Each line of the records below that includes "proof" adds one to the count; state the final count by itself.

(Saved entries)
------------------------------------------------------------------------

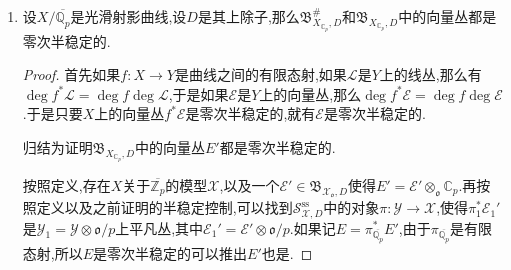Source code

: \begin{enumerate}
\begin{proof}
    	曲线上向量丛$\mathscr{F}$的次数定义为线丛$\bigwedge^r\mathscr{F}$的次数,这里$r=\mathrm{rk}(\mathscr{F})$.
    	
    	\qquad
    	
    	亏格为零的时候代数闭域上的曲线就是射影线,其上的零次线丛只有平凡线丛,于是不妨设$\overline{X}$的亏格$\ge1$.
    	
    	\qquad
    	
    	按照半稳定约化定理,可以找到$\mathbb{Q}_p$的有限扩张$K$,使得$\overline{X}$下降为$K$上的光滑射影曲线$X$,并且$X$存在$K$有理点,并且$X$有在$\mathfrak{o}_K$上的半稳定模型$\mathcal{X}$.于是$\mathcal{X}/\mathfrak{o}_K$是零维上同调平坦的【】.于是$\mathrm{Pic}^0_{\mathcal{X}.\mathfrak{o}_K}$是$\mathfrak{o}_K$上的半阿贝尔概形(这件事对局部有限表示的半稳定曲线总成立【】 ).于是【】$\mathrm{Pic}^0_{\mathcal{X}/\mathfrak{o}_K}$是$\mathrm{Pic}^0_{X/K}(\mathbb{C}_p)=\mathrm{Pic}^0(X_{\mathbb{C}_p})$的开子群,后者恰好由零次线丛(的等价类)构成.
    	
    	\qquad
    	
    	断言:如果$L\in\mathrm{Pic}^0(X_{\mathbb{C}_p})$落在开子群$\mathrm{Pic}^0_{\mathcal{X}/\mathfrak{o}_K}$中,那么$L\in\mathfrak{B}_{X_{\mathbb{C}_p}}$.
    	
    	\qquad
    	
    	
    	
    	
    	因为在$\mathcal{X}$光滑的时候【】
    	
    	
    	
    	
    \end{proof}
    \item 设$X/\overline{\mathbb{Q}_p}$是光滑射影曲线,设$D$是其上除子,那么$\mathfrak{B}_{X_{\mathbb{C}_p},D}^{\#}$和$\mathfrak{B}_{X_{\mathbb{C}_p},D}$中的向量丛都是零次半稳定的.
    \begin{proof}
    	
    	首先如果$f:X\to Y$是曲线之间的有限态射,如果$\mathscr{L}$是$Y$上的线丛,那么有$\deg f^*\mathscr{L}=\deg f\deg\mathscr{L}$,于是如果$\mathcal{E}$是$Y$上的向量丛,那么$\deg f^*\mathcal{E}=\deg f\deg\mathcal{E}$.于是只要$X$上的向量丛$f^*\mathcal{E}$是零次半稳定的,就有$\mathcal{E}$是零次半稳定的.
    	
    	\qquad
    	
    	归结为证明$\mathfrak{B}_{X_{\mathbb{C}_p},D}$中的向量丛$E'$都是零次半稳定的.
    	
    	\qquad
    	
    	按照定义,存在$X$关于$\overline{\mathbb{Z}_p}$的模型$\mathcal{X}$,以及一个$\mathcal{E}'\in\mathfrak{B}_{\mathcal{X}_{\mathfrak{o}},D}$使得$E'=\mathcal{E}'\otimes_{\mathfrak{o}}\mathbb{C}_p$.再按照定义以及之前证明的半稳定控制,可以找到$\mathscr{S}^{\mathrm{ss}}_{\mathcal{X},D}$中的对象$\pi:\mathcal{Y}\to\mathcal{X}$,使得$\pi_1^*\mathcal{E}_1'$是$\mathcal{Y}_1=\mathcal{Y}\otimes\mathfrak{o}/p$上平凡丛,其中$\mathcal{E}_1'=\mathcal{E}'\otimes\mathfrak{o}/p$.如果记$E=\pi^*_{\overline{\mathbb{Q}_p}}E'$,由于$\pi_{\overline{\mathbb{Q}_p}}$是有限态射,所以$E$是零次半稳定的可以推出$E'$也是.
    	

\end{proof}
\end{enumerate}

------------------------------------------------------------------------

■ **SOLUTION**: 4